Uroczysta ceremonia rozpoczęła się o godz. 9.00, kiedy to kardynał rozpoczął modlitwy przygotowujące do Mszy świętej, a także przybrał się w szaty liturgiczne. W procesji do ołtarza przystąpił jeden diakon – kandydat do święceń prezbiteratu (Francuz) oraz czterech subdiakonów – kandydaci do święceń diakonatu. Wśród nich, obok Francuza, Włocha i Brazylijczyka, znajdował się także Polak – Sergiusz Orzeszko.
Homilię kardynała Hoyosa wygłoszoną od tronu (przed święceniami) bez wątpienia możemy wpisać w hermeneutykę ciągłości (o której naucza papież Benedykt XVI), ponieważ kardynał – cytując kanony Soboru Trydenckiego obok dokumentów Soboru Watykańskiego II, czy fragmenty katechizmu św. Piusa X obok przemówień bł. Jana Pawła II, czy wreszcie odnosząc się do Ojców Kościoła, jak św. Jan Chryzostom (szczególnie do jego dzieła O kapłaństwie) – przedstawił godność diakonatu oraz wielkość sakramentu kapłaństwa. W swej pokorze powiedział także, że nawet on sam, jako kardynał, korzy się przed Bogiem, podziwiając i dziękując za to wielkie misterium.
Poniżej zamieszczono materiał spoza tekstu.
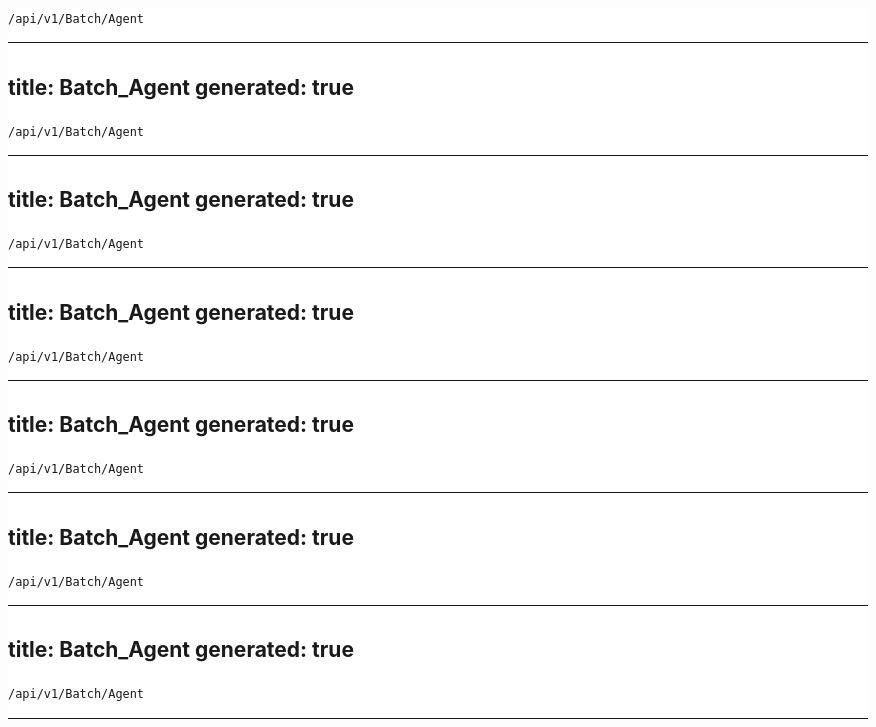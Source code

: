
 ```http
/api/v1/Batch/Agent
```

---
title: Batch_Agent
generated: true
---

```http
/api/v1/Batch/Agent
```

---
title: Batch_Agent
generated: true
---

```http
/api/v1/Batch/Agent
```

---
title: Batch_Agent
generated: true
---

```http
/api/v1/Batch/Agent
```

---
title: Batch_Agent
generated: true
---

```http
/api/v1/Batch/Agent
```

---
title: Batch_Agent
generated: true
---

```http
/api/v1/Batch/Agent
```

---
title: Batch_Agent
generated: true
---

```http
/api/v1/Batch/Agent
```

---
Po odśpiewaniu Epistoły, nadszedł tak długo wyczekiwany dla Sergiusza i jego trzech współbraci moment – zostali oni wezwani przez Księdza rektora seminarium, pełniącego rolę archidiakona w czasie Mszy świętej: Accedant qui ordinandi sunt ad Diaconatum („Niech się zbliżą ci, którzy mają przyjąć święcenia diakonatu”). Po jednoznacznym wyrażeniu gotowości do otrzymania tego daru (każdy z subdiakonów wykrzyczał Adsum – jestem [obecny, gotowy]) wszyscy czterej upadli na kolana; odbyła się rozmowa archidiakona z kardynałem, w której ten pierwszy zapewnia, iż obecni tu subdiakoni są godni, mimo ludzkich słabości, przyjąć święcenia diakonatu, na co kardynał odpowiedział: Deo gratias! („Bogu niech będą dzięki!”). W następujących po tym słowach eminencja ogłosił wybór klęczących przed nim subdiakonów do otrzymania kolejnego stopnia święceń wyższych, a następnie, za pontyfikałem rzymskim, wyjaśnił i przedstawił kandydatom powinności i przywileje diakona. Po Amen kandydatów, będącym swego rodzaju potwierdzeniem, wyrażeniem zrozumienia tej odpowiedzialności rozpoczął się śpiew Litanii do Wszystkich Świętych, kiedy to leżąc krzyżem (wraz z kandydatem do kapłaństwa) wszyscy byli pogrążeni w modlitwie. Tuż po litanii, kardynał zwracając się do Boga Ojca, przez Jezusa Chrystusa Jego Syna, który żyje z Nim w jedności Ducha Świętego, wypowiedział pierwsze słowa modlitwy konsekracyjnej i odśpiewał uroczystą modlitwę – prefację. Po tym, kardynał, na wzór Apostołów (por. Dz 6, 6), kładł prawą rękę na głowy tych, którzy mieli się stać diakonami, mówiąc: Accipe Spiritum Sanctum, ad robur, et ad resistentum diabolo et tentationibus eius. In nomine Domini („Przyjmij Ducha Świętego, On będzie twoją mocą, by oprzeć się demonowi i jego pokusom. W imię Pana”). Następnie kardynał odmówił (lub odśpiewał) pozostałe trzy części modlitwy konsekracyjnej. Kończąc ostatnią z nich, usiadł na faldistorium, by wręczyć nowym diakonom szaty liturgiczne oraz księgę Ewangelii, które są oznakami ich posługi.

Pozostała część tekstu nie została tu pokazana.